L3 – Web Application Firewall Lead (Cloudflare WAF)
Location: Mumbai
Mode: Hybrid
Job Summary:
ITCI Cyber Security team is looking for the role who is operational excellence and strategic configuration of Cloudflare WAF, focused on protecting public-facing web assets.
The individual will ensure accurate ruleset deployment, threat intelligence tuning, and real-time attack mitigation.
Additionally, the role requires extensive engagement with application owners and dev teams to fine-tune security without compromising performance.
Key Responsibilities:
- Manage Cloudflare WAF policies and rulesets to protect financial web apps from OWASP Top 10 threats and zero-day exploits.
- Oversee rule tuning, false positive management, and configuration of Bot Mitigation, Rate Limiting, and DDoS Protection.
- Participate in vulnerability remediation cycles, ensuring virtual patching through WAF policies.
- Conduct monthly policy reviews, perform simulated attacks for resilience validation, and apply version updates as needed.

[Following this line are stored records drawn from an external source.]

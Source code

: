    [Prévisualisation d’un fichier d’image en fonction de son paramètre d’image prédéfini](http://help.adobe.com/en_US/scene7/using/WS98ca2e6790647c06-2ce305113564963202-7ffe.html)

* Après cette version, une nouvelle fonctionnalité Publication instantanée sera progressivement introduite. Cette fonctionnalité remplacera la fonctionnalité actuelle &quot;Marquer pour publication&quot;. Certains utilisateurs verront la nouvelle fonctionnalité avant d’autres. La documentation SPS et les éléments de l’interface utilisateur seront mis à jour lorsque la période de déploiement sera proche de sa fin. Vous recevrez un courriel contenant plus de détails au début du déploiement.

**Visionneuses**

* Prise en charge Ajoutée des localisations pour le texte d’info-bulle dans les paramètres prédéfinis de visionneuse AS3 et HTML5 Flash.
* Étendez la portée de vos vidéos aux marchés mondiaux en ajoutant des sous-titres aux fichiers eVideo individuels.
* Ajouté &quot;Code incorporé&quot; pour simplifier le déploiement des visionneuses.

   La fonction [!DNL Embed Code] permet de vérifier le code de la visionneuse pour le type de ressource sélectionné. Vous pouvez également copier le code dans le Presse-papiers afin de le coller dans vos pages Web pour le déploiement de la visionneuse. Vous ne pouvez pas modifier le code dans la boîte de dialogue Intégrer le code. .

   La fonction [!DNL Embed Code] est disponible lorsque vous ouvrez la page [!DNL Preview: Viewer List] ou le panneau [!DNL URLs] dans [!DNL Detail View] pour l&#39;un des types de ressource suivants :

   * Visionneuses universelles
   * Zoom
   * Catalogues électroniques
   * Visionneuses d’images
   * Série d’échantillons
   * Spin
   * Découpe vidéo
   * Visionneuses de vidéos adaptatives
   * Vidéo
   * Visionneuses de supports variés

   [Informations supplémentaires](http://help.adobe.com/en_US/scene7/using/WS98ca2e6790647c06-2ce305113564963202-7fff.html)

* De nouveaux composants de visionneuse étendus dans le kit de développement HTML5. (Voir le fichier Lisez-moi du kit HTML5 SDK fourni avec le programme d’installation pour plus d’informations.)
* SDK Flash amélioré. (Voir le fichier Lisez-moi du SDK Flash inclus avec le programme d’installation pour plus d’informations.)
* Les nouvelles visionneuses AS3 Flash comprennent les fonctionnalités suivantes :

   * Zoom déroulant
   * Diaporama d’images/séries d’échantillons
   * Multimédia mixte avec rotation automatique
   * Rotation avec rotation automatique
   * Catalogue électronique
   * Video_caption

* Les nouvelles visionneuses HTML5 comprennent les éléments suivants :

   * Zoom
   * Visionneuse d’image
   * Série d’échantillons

- Document all policy configurations, rationales, and threat detection results for audit and governance.
- Work with developers and AppSec teams to align WAF policies with application behaviour and threat models.
- Troubleshoot web traffic issues, SSL certificate renewals, and secure CDN operations.

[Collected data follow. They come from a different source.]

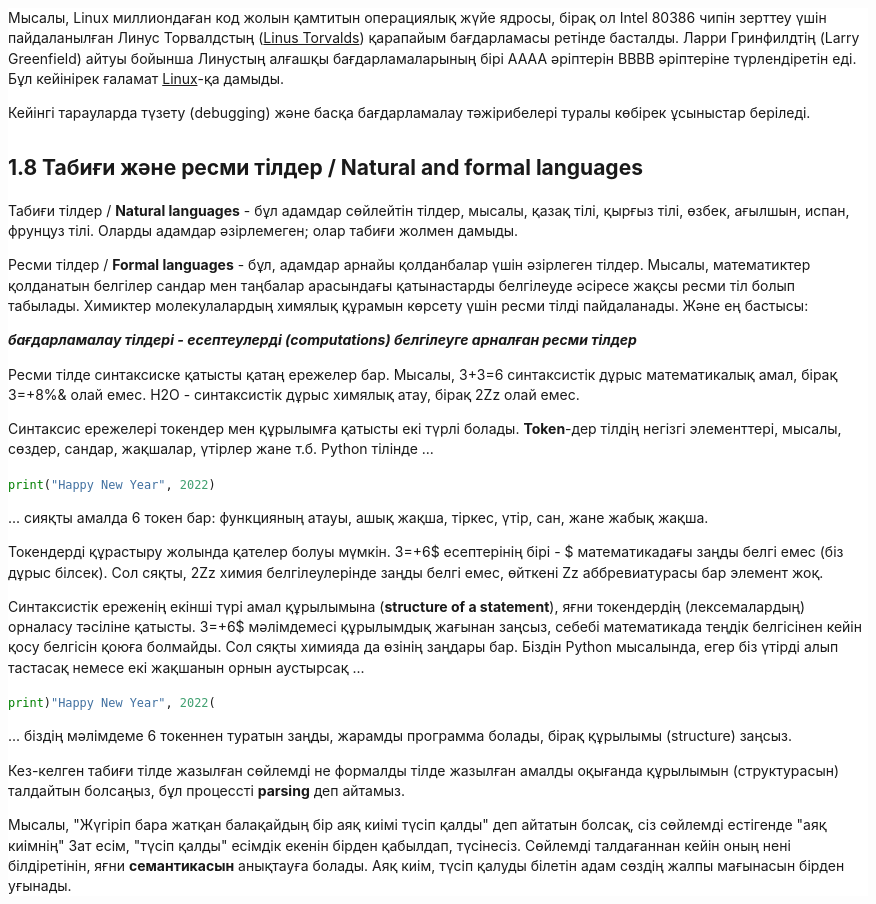 Мысалы, Linux миллиондаған код жолын қамтитын операциялық жүйе ядросы, бірақ ол Intel 80386 чипін зерттеу үшін пайдаланылған Линус Торвалдстың ([Linus Torvalds](https://kk.wikipedia.org/wiki/%D0%9B%D0%B8%D0%BD%D1%83%D1%81_%D0%A2%D0%BE%D1%80%D0%B2%D0%B0%D0%BB%D0%B4%D1%81)) қарапайым бағдарламасы ретінде басталды. Ларри Гринфилдтің (Larry Greenfield) айтуы бойынша Линустың алғашқы бағдарламаларының бірі AAAA әріптерін BBBB әріптеріне түрлендіретін еді. Бұл кейінірек ғаламат [Linux](https://kk.wikipedia.org/wiki/Linux)-қа дамыды.

Кейінгі тарауларда түзету (debugging) және басқа бағдарламалау тәжірибелері туралы көбірек ұсыныстар беріледі. 

## 1.8 Табиғи және ресми тілдер / Natural and formal languages

Табиғи тілдер / **Natural languages** - бұл адамдар сөйлейтін тілдер, мысалы, қазақ тілі, қырғыз тілі, өзбек, ағылшын, испан, фрунцуз тілі. Oларды адамдар әзірлемеген; олар табиғи жолмен дамыды. 

Ресми тілдер / **Formal languages** - бұл, адамдар арнайы қолданбалар үшін әзірлеген тілдер. Мысалы, математиктер қолданатын белгілер сандар мен таңбалар арасындағы қатынастарды белгілеуде әсіресе жақсы ресми тіл болып табылады. Химиктер молекулалардың химялық құрамын көрсету үшін ресми тілді пайдаланады. Және ең бастысы: 

**_бағдарламалау тілдері - есептеулерді (computations) белгілеуге арналған ресми тілдер_**

Ресми тілде синтаксиске қатысты қатаң ережелер бар. Мысалы, 3+3=6 синтаксистік дұрыс математикалық амал, бірақ 3=+8%& олай емес. H2O - синтаксистік дұрыс химялық атау, бірақ 2Zz олай емес. 

Синтаксис ережелері токендер мен құрылымға қатысты екі түрлі болады. **Token**-дер тілдің негізгі элементтері, мысалы, сөздер, сандар, жақшалар, үтірлер жане т.б. Python тілінде ... 

```python
print("Happy New Year", 2022)
``` 

... сияқты амалда 6 токен бар: функцияның атауы, ашық жақша, тіркес, үтір, сан, жане жабық жақша. 

Токендерді құрастыру жолында қателер болуы мүмкін. 3=+6$ есептерінің бірі - $ математикадағы заңды белгі емес (біз дұрыс білсек). Сол сяқты, 2Zz химия белгілеулерінде заңды белгі емес, өйткені Zz аббревиатурасы бар элемент жоқ.

Синтаксистік ереженің екінші түрі амал құрылымына (**structure of a statement**), яғни токендердің (лексемалардың) орналасу тәсіліне қатысты. 3=+6$ мәлімдемесі құрылымдық жағынан заңсыз, себебі математикада теңдік белгісінен кейін қосу белгісін қоюға болмайды. Сол сяқты химияда да өзінің заңдары бар. Біздін Python мысалында, егер біз үтірді алып тастасақ немесе екі жақшанын орнын аустырсақ ... 

```python
print)"Happy New Year", 2022(
``` 
... біздің мәлімдеме 6 токеннен туратын заңды, жарамды программа болады, бірақ құрылымы (structure) заңсыз.

Кез-келген табиғи тілде жазылған сөйлемді не формалды тілде жазылған амалды оқығанда құрылымын (структурасын) талдайтын болсаңыз, бұл процессті **parsing** деп айтамыз.  

Мысалы, "Жүгіріп бара жатқан балақайдың бір аяқ киімі түсіп қалды" деп айтатын болсақ,  сіз сөйлемді естігенде "аяқ киімнің" Зат есім, "түсіп қалды" есімдік екенін бірден қабылдап, түсінесіз. Сөйлемді талдағаннан кейін оның нені білдіретінін, яғни **семантикасын** анықтауға болады. Аяқ киім, түсіп қалуды білетін адам сөздің жалпы мағынасын бірден уғынады.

- Provide architectural input on securing new applications and APIs through Cloudflare WAF.
- Support incident response activities, forensic analysis, and ensure high availability of WAF configurations.
Key Skills & Certifications:
- 8+ years in application or network security; 3+ years Cloudflare WAF experience.
- Strong hands-on with OWASP, HTTP/HTTPS protocols, TLS configurations, and Cloudflare dashboards.
- Cloudflare Certified, CEH, or OSWE preferred.
- In-depth understanding of RBI and SEBI appsec controls and web access compliance.